PROBLEM TO WORK ON: Go through the entries one line at a time, and gather every line that has the word "εφαρμογής".

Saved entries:
# # # #

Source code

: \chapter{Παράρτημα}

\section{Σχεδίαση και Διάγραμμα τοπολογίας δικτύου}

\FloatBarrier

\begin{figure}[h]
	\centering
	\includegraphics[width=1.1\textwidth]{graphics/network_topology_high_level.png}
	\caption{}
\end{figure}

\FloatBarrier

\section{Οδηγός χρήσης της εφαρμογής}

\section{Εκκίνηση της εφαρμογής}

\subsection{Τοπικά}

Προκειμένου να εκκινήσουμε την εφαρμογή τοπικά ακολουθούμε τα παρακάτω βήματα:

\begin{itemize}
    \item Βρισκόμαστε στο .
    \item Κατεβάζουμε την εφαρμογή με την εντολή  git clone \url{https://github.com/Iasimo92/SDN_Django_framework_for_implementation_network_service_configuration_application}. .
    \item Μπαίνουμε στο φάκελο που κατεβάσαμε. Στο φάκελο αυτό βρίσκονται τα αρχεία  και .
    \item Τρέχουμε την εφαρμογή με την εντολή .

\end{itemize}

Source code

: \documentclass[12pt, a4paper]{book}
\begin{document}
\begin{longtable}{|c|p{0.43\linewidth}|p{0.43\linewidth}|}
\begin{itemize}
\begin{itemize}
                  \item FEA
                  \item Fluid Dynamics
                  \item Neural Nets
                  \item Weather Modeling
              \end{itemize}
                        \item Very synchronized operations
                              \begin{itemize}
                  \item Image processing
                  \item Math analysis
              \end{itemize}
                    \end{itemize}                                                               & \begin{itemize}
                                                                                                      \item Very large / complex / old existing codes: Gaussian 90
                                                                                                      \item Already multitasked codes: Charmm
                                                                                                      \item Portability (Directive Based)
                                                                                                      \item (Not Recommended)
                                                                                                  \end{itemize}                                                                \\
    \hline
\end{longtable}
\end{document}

# # # #

YOUR SOLUTION:
\section{Οδηγός χρήσης της εφαρμογής}
\section{Εκκίνηση της εφαρμογής}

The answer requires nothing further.